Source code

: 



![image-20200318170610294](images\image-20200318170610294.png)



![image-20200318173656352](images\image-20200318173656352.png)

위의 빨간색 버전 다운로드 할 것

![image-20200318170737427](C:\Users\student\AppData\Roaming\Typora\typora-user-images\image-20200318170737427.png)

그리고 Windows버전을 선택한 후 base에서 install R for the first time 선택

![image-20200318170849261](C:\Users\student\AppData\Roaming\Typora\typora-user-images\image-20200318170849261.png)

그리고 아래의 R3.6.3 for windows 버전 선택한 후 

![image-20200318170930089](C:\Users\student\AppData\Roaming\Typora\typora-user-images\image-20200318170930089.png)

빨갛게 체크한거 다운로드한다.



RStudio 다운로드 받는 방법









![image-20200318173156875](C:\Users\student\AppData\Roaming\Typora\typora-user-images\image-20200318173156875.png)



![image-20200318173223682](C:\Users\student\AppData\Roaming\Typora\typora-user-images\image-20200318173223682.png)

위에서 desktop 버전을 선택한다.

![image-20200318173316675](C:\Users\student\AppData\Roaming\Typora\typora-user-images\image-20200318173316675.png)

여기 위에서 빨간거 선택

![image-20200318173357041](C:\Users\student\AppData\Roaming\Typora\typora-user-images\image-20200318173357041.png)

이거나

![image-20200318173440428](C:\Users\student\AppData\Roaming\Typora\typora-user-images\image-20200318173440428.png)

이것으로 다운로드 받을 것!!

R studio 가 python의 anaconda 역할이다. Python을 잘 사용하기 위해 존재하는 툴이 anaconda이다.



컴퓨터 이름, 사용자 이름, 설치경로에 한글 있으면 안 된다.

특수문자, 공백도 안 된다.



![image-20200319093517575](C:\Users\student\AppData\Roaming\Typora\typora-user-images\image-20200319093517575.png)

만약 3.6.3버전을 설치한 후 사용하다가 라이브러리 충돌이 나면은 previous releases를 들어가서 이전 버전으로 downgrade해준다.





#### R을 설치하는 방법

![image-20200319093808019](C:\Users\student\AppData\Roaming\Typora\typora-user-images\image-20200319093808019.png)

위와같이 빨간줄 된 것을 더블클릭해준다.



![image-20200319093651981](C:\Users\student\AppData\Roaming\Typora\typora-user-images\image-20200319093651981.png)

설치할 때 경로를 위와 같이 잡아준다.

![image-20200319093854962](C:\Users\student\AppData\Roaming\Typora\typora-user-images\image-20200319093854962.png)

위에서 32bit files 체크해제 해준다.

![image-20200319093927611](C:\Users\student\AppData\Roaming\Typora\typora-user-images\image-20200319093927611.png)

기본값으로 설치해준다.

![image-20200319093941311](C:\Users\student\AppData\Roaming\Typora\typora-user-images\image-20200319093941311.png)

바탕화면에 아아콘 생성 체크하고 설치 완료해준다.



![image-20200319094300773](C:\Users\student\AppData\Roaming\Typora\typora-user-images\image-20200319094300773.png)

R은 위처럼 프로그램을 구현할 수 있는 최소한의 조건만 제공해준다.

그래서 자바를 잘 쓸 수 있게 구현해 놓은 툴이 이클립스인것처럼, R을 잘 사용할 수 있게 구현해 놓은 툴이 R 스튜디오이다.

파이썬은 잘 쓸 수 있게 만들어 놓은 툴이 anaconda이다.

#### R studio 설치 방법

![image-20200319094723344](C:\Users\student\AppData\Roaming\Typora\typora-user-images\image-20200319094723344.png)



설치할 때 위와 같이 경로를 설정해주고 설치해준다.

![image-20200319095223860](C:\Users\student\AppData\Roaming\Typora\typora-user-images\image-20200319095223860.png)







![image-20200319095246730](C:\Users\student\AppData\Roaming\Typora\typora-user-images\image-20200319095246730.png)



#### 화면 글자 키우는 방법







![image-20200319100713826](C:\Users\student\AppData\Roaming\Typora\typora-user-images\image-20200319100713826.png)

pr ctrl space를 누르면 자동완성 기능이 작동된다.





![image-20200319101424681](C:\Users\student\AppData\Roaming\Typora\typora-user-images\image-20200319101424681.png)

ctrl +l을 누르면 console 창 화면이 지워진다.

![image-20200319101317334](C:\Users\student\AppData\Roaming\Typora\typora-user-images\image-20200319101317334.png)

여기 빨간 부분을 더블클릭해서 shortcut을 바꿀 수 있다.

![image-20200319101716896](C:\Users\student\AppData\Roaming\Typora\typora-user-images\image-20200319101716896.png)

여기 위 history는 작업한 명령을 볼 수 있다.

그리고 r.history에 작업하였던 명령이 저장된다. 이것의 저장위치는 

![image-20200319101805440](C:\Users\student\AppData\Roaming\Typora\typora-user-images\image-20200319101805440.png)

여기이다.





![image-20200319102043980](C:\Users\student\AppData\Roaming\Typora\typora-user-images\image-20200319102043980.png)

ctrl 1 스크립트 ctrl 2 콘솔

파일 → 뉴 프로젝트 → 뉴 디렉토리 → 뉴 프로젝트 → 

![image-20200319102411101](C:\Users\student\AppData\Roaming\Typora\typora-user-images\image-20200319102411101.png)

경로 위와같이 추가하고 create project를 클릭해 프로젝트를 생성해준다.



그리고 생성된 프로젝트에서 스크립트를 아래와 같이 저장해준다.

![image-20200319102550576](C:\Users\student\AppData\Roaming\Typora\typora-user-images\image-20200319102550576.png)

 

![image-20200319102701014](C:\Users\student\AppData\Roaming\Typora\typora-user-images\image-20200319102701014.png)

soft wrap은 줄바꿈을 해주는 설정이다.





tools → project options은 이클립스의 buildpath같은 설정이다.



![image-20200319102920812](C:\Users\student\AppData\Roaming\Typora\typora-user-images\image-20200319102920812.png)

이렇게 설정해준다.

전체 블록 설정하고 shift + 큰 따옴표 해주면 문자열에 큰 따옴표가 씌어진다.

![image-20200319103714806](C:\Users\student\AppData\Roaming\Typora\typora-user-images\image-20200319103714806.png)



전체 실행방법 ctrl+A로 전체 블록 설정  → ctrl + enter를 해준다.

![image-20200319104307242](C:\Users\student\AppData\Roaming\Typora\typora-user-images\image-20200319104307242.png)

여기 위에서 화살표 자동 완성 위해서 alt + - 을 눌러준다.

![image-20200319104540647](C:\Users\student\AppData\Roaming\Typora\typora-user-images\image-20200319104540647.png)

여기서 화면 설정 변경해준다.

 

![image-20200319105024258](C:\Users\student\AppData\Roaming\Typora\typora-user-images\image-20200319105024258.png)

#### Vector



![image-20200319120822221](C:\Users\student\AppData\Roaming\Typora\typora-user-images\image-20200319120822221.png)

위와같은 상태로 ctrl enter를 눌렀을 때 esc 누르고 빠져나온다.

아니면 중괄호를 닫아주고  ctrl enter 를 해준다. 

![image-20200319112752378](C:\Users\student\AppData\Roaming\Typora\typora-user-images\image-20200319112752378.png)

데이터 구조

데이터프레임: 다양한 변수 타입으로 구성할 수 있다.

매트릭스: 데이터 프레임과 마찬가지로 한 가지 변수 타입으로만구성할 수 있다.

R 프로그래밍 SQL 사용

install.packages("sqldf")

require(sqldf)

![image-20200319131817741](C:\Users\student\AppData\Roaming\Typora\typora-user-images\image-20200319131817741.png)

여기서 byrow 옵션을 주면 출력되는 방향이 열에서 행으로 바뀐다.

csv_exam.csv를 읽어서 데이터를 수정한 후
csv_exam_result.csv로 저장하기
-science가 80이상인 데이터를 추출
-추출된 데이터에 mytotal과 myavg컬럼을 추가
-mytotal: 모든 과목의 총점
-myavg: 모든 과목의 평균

REQUIRED WORK: Copy every entry exactly.

EXERCISE RESPONSE:
Source code

: 



![image-20200318170610294](images\image-20200318170610294.png)



![image-20200318173656352](images\image-20200318173656352.png)

위의 빨간색 버전 다운로드 할 것

![image-20200318170737427](C:\Users\student\AppData\Roaming\Typora\typora-user-images\image-20200318170737427.png)

그리고 Windows버전을 선택한 후 base에서 install R for the first time 선택

![image-20200318170849261](C:\Users\student\AppData\Roaming\Typora\typora-user-images\image-20200318170849261.png)

그리고 아래의 R3.6.3 for windows 버전 선택한 후 

![image-20200318170930089](C:\Users\student\AppData\Roaming\Typora\typora-user-images\image-20200318170930089.png)

빨갛게 체크한거 다운로드한다.



RStudio 다운로드 받는 방법









![image-20200318173156875](C:\Users\student\AppData\Roaming\Typora\typora-user-images\image-20200318173156875.png)



![image-20200318173223682](C:\Users\student\AppData\Roaming\Typora\typora-user-images\image-20200318173223682.png)

위에서 desktop 버전을 선택한다.

![image-20200318173316675](C:\Users\student\AppData\Roaming\Typora\typora-user-images\image-20200318173316675.png)

여기 위에서 빨간거 선택

![image-20200318173357041](C:\Users\student\AppData\Roaming\Typora\typora-user-images\image-20200318173357041.png)

이거나

![image-20200318173440428](C:\Users\student\AppData\Roaming\Typora\typora-user-images\image-20200318173440428.png)

이것으로 다운로드 받을 것!!

R studio 가 python의 anaconda 역할이다. Python을 잘 사용하기 위해 존재하는 툴이 anaconda이다.



컴퓨터 이름, 사용자 이름, 설치경로에 한글 있으면 안 된다.

특수문자, 공백도 안 된다.



![image-20200319093517575](C:\Users\student\AppData\Roaming\Typora\typora-user-images\image-20200319093517575.png)

만약 3.6.3버전을 설치한 후 사용하다가 라이브러리 충돌이 나면은 previous releases를 들어가서 이전 버전으로 downgrade해준다.





#### R을 설치하는 방법

![image-20200319093808019](C:\Users\student\AppData\Roaming\Typora\typora-user-images\image-20200319093808019.png)

위와같이 빨간줄 된 것을 더블클릭해준다.



![image-20200319093651981](C:\Users\student\AppData\Roaming\Typora\typora-user-images\image-20200319093651981.png)

설치할 때 경로를 위와 같이 잡아준다.

![image-20200319093854962](C:\Users\student\AppData\Roaming\Typora\typora-user-images\image-20200319093854962.png)

위에서 32bit files 체크해제 해준다.

![image-20200319093927611](C:\Users\student\AppData\Roaming\Typora\typora-user-images\image-20200319093927611.png)

기본값으로 설치해준다.

![image-20200319093941311](C:\Users\student\AppData\Roaming\Typora\typora-user-images\image-20200319093941311.png)

바탕화면에 아아콘 생성 체크하고 설치 완료해준다.



![image-20200319094300773](C:\Users\student\AppData\Roaming\Typora\typora-user-images\image-20200319094300773.png)

R은 위처럼 프로그램을 구현할 수 있는 최소한의 조건만 제공해준다.

그래서 자바를 잘 쓸 수 있게 구현해 놓은 툴이 이클립스인것처럼, R을 잘 사용할 수 있게 구현해 놓은 툴이 R 스튜디오이다.

파이썬은 잘 쓸 수 있게 만들어 놓은 툴이 anaconda이다.

#### R studio 설치 방법

![image-20200319094723344](C:\Users\student\AppData\Roaming\Typora\typora-user-images\image-20200319094723344.png)



설치할 때 위와 같이 경로를 설정해주고 설치해준다.

![image-20200319095223860](C:\Users\student\AppData\Roaming\Typora\typora-user-images\image-20200319095223860.png)







![image-20200319095246730](C:\Users\student\AppData\Roaming\Typora\typora-user-images\image-20200319095246730.png)



#### 화면 글자 키우는 방법







![image-20200319100713826](C:\Users\student\AppData\Roaming\Typora\typora-user-images\image-20200319100713826.png)

pr ctrl space를 누르면 자동완성 기능이 작동된다.





![image-20200319101424681](C:\Users\student\AppData\Roaming\Typora\typora-user-images\image-20200319101424681.png)

ctrl +l을 누르면 console 창 화면이 지워진다.

![image-20200319101317334](C:\Users\student\AppData\Roaming\Typora\typora-user-images\image-20200319101317334.png)

여기 빨간 부분을 더블클릭해서 shortcut을 바꿀 수 있다.

![image-20200319101716896](C:\Users\student\AppData\Roaming\Typora\typora-user-images\image-20200319101716896.png)

여기 위 history는 작업한 명령을 볼 수 있다.

그리고 r.history에 작업하였던 명령이 저장된다. 이것의 저장위치는 

![image-20200319101805440](C:\Users\student\AppData\Roaming\Typora\typora-user-images\image-20200319101805440.png)

여기이다.





![image-20200319102043980](C:\Users\student\AppData\Roaming\Typora\typora-user-images\image-20200319102043980.png)

ctrl 1 스크립트 ctrl 2 콘솔

파일 → 뉴 프로젝트 → 뉴 디렉토리 → 뉴 프로젝트 → 

![image-20200319102411101](C:\Users\student\AppData\Roaming\Typora\typora-user-images\image-20200319102411101.png)

경로 위와같이 추가하고 create project를 클릭해 프로젝트를 생성해준다.



그리고 생성된 프로젝트에서 스크립트를 아래와 같이 저장해준다.

![image-20200319102550576](C:\Users\student\AppData\Roaming\Typora\typora-user-images\image-20200319102550576.png)

 

![image-20200319102701014](C:\Users\student\AppData\Roaming\Typora\typora-user-images\image-20200319102701014.png)

soft wrap은 줄바꿈을 해주는 설정이다.





tools → project options은 이클립스의 buildpath같은 설정이다.



![image-20200319102920812](C:\Users\student\AppData\Roaming\Typora\typora-user-images\image-20200319102920812.png)

이렇게 설정해준다.

전체 블록 설정하고 shift + 큰 따옴표 해주면 문자열에 큰 따옴표가 씌어진다.

![image-20200319103714806](C:\Users\student\AppData\Roaming\Typora\typora-user-images\image-20200319103714806.png)



전체 실행방법 ctrl+A로 전체 블록 설정  → ctrl + enter를 해준다.

![image-20200319104307242](C:\Users\student\AppData\Roaming\Typora\typora-user-images\image-20200319104307242.png)

여기 위에서 화살표 자동 완성 위해서 alt + - 을 눌러준다.

![image-20200319104540647](C:\Users\student\AppData\Roaming\Typora\typora-user-images\image-20200319104540647.png)

여기서 화면 설정 변경해준다.

 

![image-20200319105024258](C:\Users\student\AppData\Roaming\Typora\typora-user-images\image-20200319105024258.png)

#### Vector



![image-20200319120822221](C:\Users\student\AppData\Roaming\Typora\typora-user-images\image-20200319120822221.png)

위와같은 상태로 ctrl enter를 눌렀을 때 esc 누르고 빠져나온다.

아니면 중괄호를 닫아주고  ctrl enter 를 해준다. 

![image-20200319112752378](C:\Users\student\AppData\Roaming\Typora\typora-user-images\image-20200319112752378.png)

데이터 구조

데이터프레임: 다양한 변수 타입으로 구성할 수 있다.

매트릭스: 데이터 프레임과 마찬가지로 한 가지 변수 타입으로만구성할 수 있다.

R 프로그래밍 SQL 사용

install.packages("sqldf")

require(sqldf)

![image-20200319131817741](C:\Users\student\AppData\Roaming\Typora\typora-user-images\image-20200319131817741.png)

여기서 byrow 옵션을 주면 출력되는 방향이 열에서 행으로 바뀐다.

csv_exam.csv를 읽어서 데이터를 수정한 후
csv_exam_result.csv로 저장하기
-science가 80이상인 데이터를 추출
-추출된 데이터에 mytotal과 myavg컬럼을 추가
-mytotal: 모든 과목의 총점
-myavg: 모든 과목의 평균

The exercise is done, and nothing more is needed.